Following various optimizations, the tool is currently capable of identifying 169 species of wildlife native to Taiwan, such as 137 bird species, as well as mammals, frogs, and reptiles.
In this study, authors made use of SILIC to withdraw 6,243,820 vocalizations obtained from seven montane forest bird species with a high accuracy of 95%, thereby making the first open-access AI-examined species occurrence dataset available on the Global Biodiversity Information Facility.
This is known to be the first open-access dataset with species occurrence data withdrawn from sounds in soundscape recordings through artificial intelligence.
The dataset reveals elaborate acoustic activity patterns of wildlife throughout both short and long temporal scales. For example, in diel patterns, the authors determine a morning vocalization peak for all species.

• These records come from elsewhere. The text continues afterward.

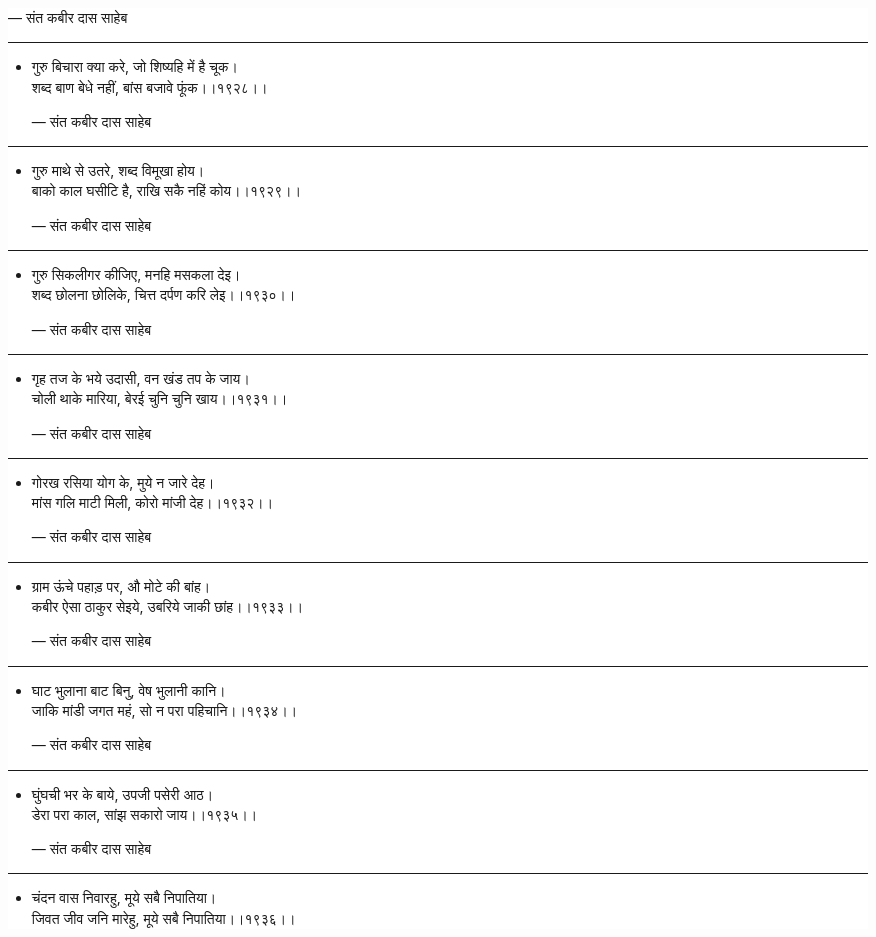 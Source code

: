   — संत कबीर दास साहेब

---

- गुरु बिचारा क्‍या करे, जो शिष्‍यहि में है चूक।\
  शब्‍द बाण बेधे नहीं, बांस बजावे फूंक।।१९२८।।

  — संत कबीर दास साहेब

---

- गुरु माथे से उतरे, शब्‍द विमूखा होय।\
  बाको काल घसीटि है, राखि सकै नहिं कोय।।१९२९।।

  — संत कबीर दास साहेब

---

- गुरु सिकलीगर कीजिए, मनहि मसकला देइ।\
  शब्‍द छोलना छोलिके, चित्त दर्पण कर‍ि लेइ।।१९३०।।

  — संत कबीर दास साहेब

---

- गृह तज के भये उदासी, वन खंड तप के जाय।\
  चोली थाके मारिया, बेरई चुनि चुनि खाय।।१९३१।।

  — संत कबीर दास साहेब

---

- गोरख रसिया योग के, मुये न जारे देह।\
  मांस गलि माटी मिली, कोरो मांजी देह।।१९३२।।

  — संत कबीर दास साहेब

---

- ग्राम ऊंचे पहाड़ पर, औ मोटे की बांह।\
  कबीर ऐसा ठाकुर सेइये, उबरिये जाकी छांह।।१९३३।।

  — संत कबीर दास साहेब

---

- घाट भुलाना बाट बिनु, वेष भुलानी कानि।\
  जाकि मांडी जगत महं, सो न परा पहिचानि।।१९३४।।

  — संत कबीर दास साहेब

---

- घुंघची भर के बाये, उपजी पसेरी आठ।\
  डेरा परा काल, सांझ सकारो जाय।।१९३५।।

  — संत कबीर दास साहेब

---

- चंदन वास निवारहु, मूये सबै निपातिया।\
  जिवत जीव जनि मारेहु, मूये सबै निपातिया।।१९३६।।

On a yearly basis, the majority of the species have a single breeding season peak, but a few, like the Gray-chinned Minivet, exhibit a secondary non-breeding season peak, probably concerning flocking behavior.
Since the monitoring projects continue, the acoustic data might help to comprehend changes and trends in animal behavior and population throughout the years in an affordable and automated way.
The authors predict that this broad wildlife vocalization dataset will not be beneficial only for the National Park’s headquarters as far as decision-making is concerned.
“We expect our dataset will be able to help fill the data gaps of fine-scale avian temporal activity patterns in montane forests and contribute to studies concerning the impacts of climate change on montane forest ecosystems.”
Wu, S-H., et al. (2023) An acoustic detection dataset of birds (Aves) in montane forests using a deep learning approach. Biodiversity Data Journal. doi.org/10.3897/BDJ.11.e97811.